The image shows the complex of two of the subunits of the enzyme magnesium chelatase (for details see text). The structure was obtained using single-particle reconstruction from cryo-electron microscopic (cryo EM) images of the complex. Where appropriate, the available X-ray structure of subunit BchI of the enzyme was docked into the EM density (shown in ribbon representation). Other domains where homology-modeled based on known structures from other proteins. Later, in the sequence alignment and homology modelling tutorials, we will analyze the individual subunits of the enzyme complex.
The model shown on the image was published in Lunqvist et al, Structure 2010.
A book by Anders Liljas and co-authors on structural biology is highly recommended if you wish to learn much more on this subject.
Jöns Jacob Berzelius (b. 1779), probably one of the most famous Swedish scientist, coined the word ”protein”
An oligomer is stabilized by interactions between its subunits, such as hydrophobic interactions, hydrogen bonds, salt bridges, etc. In cases of multi-subunit enzymes the subunits within the structure often contribute to the formation of the active site or other types of ligand binding sites. An oligomeric complex may also interact with other proteins, forming so-called transient complexes. Molecular machines often function as oligomeric structures and form transient complexes with other proteins. One such example is the class of AAA+ ATPases, known to be involved in many cellular processes. The image above, showing an oligomeric complex of two subunits of the protein magnesium chelatase (Mg-chelatase), provides an example of subunit arrangement in the AAA+ family of proteins. In this case two rings, each containing six molecules of each subunit of the enzyme, are packed against each other in a 600 kDa oligomeric complex. In a later chapter we will have a closer look at the sequence and structure of the subunits of this exciting enzyme.

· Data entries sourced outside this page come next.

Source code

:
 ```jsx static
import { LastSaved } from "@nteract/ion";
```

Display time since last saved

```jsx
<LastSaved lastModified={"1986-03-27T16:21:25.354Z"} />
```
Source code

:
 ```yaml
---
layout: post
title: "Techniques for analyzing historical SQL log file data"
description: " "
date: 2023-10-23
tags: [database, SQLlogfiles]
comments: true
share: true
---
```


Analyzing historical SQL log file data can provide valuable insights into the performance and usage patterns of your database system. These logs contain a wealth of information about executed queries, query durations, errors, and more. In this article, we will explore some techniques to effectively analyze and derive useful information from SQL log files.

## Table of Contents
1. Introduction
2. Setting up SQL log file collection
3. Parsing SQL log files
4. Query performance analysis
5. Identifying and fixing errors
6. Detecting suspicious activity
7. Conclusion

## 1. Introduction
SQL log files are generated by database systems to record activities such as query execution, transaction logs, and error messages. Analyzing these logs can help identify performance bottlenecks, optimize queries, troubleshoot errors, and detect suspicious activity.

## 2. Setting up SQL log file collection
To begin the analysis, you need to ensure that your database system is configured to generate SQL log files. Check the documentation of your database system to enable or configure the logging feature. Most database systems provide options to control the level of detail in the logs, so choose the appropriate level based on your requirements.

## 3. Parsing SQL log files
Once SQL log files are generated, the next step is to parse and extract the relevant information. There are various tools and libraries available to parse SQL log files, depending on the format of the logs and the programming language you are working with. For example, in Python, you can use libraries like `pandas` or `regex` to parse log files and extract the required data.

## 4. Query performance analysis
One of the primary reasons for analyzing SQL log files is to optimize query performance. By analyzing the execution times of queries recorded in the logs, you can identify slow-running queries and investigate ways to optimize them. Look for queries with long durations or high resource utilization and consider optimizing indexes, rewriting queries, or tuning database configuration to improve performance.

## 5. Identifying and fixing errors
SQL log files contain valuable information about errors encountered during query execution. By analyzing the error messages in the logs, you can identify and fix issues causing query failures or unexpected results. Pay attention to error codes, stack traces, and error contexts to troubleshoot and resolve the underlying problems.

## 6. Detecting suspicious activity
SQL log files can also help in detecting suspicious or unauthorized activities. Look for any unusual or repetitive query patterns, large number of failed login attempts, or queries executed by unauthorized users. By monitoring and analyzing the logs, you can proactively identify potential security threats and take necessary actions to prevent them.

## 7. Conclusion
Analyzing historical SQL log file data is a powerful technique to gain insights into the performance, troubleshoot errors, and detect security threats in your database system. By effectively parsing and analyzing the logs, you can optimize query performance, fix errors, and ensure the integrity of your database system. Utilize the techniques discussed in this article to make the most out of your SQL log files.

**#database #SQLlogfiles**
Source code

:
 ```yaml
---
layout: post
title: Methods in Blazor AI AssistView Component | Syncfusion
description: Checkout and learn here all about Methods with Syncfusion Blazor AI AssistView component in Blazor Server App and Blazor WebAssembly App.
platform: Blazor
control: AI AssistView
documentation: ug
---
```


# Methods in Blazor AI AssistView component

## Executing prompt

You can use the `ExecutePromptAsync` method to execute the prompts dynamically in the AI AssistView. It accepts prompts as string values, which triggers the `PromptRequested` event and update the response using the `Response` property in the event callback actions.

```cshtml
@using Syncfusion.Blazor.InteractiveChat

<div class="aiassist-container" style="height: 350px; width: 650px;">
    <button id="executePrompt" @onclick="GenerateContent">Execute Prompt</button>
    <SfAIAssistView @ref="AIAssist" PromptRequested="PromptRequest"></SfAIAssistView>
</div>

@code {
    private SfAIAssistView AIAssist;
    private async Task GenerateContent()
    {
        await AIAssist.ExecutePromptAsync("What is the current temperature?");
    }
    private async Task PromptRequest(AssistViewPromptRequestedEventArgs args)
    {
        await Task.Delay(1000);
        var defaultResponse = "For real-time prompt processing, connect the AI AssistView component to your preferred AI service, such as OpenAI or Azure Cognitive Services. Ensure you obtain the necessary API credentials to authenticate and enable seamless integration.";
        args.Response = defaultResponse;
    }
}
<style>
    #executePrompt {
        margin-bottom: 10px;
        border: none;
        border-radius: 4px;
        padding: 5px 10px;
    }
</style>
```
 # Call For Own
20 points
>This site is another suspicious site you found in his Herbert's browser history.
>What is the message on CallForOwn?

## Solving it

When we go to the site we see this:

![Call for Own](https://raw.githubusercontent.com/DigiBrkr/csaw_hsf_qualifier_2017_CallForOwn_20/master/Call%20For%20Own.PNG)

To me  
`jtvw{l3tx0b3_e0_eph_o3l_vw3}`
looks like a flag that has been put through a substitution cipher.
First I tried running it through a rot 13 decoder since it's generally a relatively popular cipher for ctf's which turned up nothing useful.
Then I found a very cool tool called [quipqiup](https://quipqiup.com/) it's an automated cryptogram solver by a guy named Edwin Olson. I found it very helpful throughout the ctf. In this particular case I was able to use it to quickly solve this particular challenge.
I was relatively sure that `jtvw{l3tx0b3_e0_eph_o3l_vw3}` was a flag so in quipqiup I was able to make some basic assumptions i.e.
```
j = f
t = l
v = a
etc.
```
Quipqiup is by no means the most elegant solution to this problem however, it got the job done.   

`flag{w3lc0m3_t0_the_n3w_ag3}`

Conservation of sequence and structure
Since large variations in the sequence within a protein family may still yield very similar three-dimensional structures, we say that structure has a higher degree of conservation than sequence. This can be understood if we take into account function – for example binding of a certain ligand, specificity of interactions with other proteins, structural dynamics, etc. – they all depend on the three-dimensional structure. This is why the determination of the structure of a protein of unknown function may help in revealing its function. The principle of structure conservation also allows us to rely on the method of homology modelling (which we will discuss in a later chapter) to obtain reliable predictions of structures of proteins for which no experimental three-dimensional structure have been determined.

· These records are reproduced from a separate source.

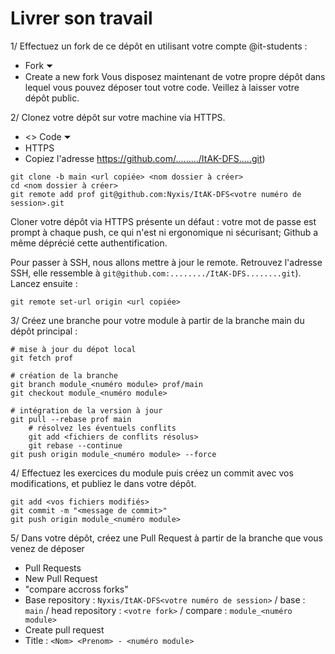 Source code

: # Livrer son travail

1/ Effectuez un fork de ce dépôt en utilisant votre compte @it-students :
- Fork ⏷
- Create a new fork
Vous disposez maintenant de votre propre dépôt dans lequel vous pouvez déposer tout votre code. Veillez à laisser votre dépôt public.

2/ Clonez votre dépôt sur votre machine via HTTPS.
- <> Code ⏷
- HTTPS
- Copiez l'adresse https://github.com/........./ItAK-DFS.....git)

```shell
git clone -b main <url copiée> <nom dossier à créer>
cd <nom dossier à créer>
git remote add prof git@github.com:Nyxis/ItAK-DFS<votre numéro de session>.git
```

Cloner votre dépôt via HTTPS présente un défaut : votre mot de passe est prompt à chaque push, ce qui n'est ni ergonomique ni sécurisant; Github a même déprécié cette authentification.

Pour passer à SSH, nous allons mettre à jour le remote. Retrouvez l'adresse SSH, elle ressemble à `git@github.com:......../ItAK-DFS........git`). Lancez ensuite :
```shell
git remote set-url origin <url copiée>
```

3/ Créez une branche pour votre module à partir de la branche main du dépôt principal :
```shell
# mise à jour du dépot local
git fetch prof

# création de la branche
git branch module_<numéro module> prof/main
git checkout module_<numéro module>

# intégration de la version à jour
git pull --rebase prof main
    # résolvez les éventuels conflits
    git add <fichiers de conflits résolus>
    git rebase --continue
git push origin module_<numéro module> --force
```

4/ Effectuez les exercices du module puis créez un commit avec vos modifications, et publiez le dans votre dépôt.
```shell
git add <vos fichiers modifiés>
git commit -m "<message de commit>"
git push origin module_<numéro module>
```

5/ Dans votre dépôt, créez une Pull Request à partir de la branche que vous venez de déposer
- Pull Requests
- New Pull Request
- "compare accross forks"
- Base repository : `Nyxis/ItAK-DFS<votre numéro de session>` / base : `main` / head repository : `<votre fork>` / compare : `module_<numéro module>`
- Create pull request
- Title : `<Nom> <Prenom> - <numéro module>`
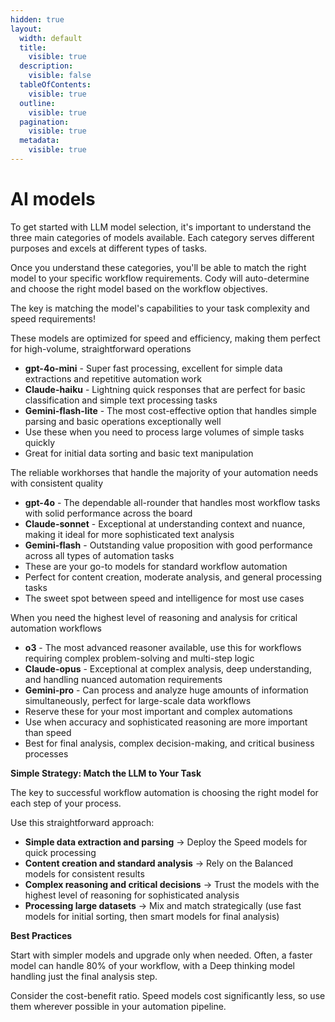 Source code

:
```yaml
---
hidden: true
layout:
  width: default
  title:
    visible: true
  description:
    visible: false
  tableOfContents:
    visible: true
  outline:
    visible: true
  pagination:
    visible: true
  metadata:
    visible: true
---
```


# AI models

To get started with LLM model selection, it's important to understand the three main categories of models available. Each category serves different purposes and excels at different types of tasks.

Once you understand these categories, you'll be able to match the right model to your specific workflow requirements. Cody will auto-determine and choose the right model based on the workflow objectives.

The key is matching the model's capabilities to your task complexity and speed requirements!

These models are optimized for speed and efficiency, making them perfect for high-volume, straightforward operations

* **gpt-4o-mini** - Super fast processing, excellent for simple data extractions and repetitive automation work
* **Claude-haiku** - Lightning quick responses that are perfect for basic classification and simple text processing tasks
* **Gemini-flash-lite** - The most cost-effective option that handles simple parsing and basic operations exceptionally well
* Use these when you need to process large volumes of simple tasks quickly
* Great for initial data sorting and basic text manipulation

The reliable workhorses that handle the majority of your automation needs with consistent quality

* **gpt-4o** - The dependable all-rounder that handles most workflow tasks with solid performance across the board
* **Claude-sonnet** - Exceptional at understanding context and nuance, making it ideal for more sophisticated text analysis
* **Gemini-flash** - Outstanding value proposition with good performance across all types of automation tasks
* These are your go-to models for standard workflow automation
* Perfect for content creation, moderate analysis, and general processing tasks
* The sweet spot between speed and intelligence for most use cases

When you need the highest level of reasoning and analysis for critical automation workflows

* **o3** - The most advanced reasoner available, use this for workflows requiring complex problem-solving and multi-step logic
* **Claude-opus** - Exceptional at complex analysis, deep understanding, and handling nuanced automation requirements
* **Gemini-pro** - Can process and analyze huge amounts of information simultaneously, perfect for large-scale data workflows
* Reserve these for your most important and complex automations
* Use when accuracy and sophisticated reasoning are more important than speed
* Best for final analysis, complex decision-making, and critical business processes

**Simple Strategy: Match the LLM to Your Task**

The key to successful workflow automation is choosing the right model for each step of your process.

Use this straightforward approach:

* **Simple data extraction and parsing** → Deploy the Speed models for quick processing
* **Content creation and standard analysis** → Rely on the Balanced models for consistent results
* **Complex reasoning and critical decisions** → Trust the models with the highest level of reasoning for sophisticated analysis
* **Processing large datasets** → Mix and match strategically (use fast models for initial sorting, then smart models for final analysis)

**Best Practices**

Start with simpler models and upgrade only when needed. Often, a faster model can handle 80% of your workflow, with a Deep thinking model handling just the final analysis step.

Consider the cost-benefit ratio. Speed models cost significantly less, so use them wherever possible in your automation pipeline.
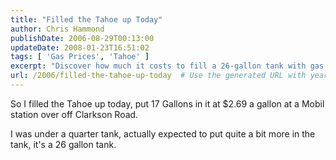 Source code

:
 ```yaml
---
title: "Filled the Tahoe up Today"
author: Chris Hammond
publishDate: 2006-08-29T00:13:00
updateDate: 2008-01-23T16:51:02
tags: [ 'Gas Prices', 'Tahoe' ]
excerpt: "Discover how much it costs to fill a 26-gallon tank with gas at a Mobil station. Find out the total cost and more in this insightful post!"
url: /2006/filled-the-tahoe-up-today  # Use the generated URL with year
---
```

<p>So I filled the Tahoe up today, put 17 Gallons in it at $2.69 a gallon at a Mobil station over off Clarkson Road.</p><p>I was under a quarter tank, actually expected to put quite a bit more in the tank, it&#39;s a 26 gallon tank.</p><p>&nbsp;</p>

An interesting example of structure conservation was provided by the anaerobic cobalt chelatase, an enzyme active in vitamin B12 synthesis (Schubert et al., 1999). Although the function of the protein was already known, only the determination of its three-dimensional structure revealed its similarity to the structure of ferrochelatase (Al-Karadaghi et al., 1997), an enzyme active in heme biosynthesis. The reason is that the sequence identity between the two proteins is only 11%, a number much smaller than the so-called “homology-threshold" (around 20-25%, as will be discussed later), normally considered to be an indicator of common evolutionary origin of proteins. The similarity between the two structures strongly suggested common evolutionary origin of the two proteins and similarity of the mechanism of the enzymatic reaction.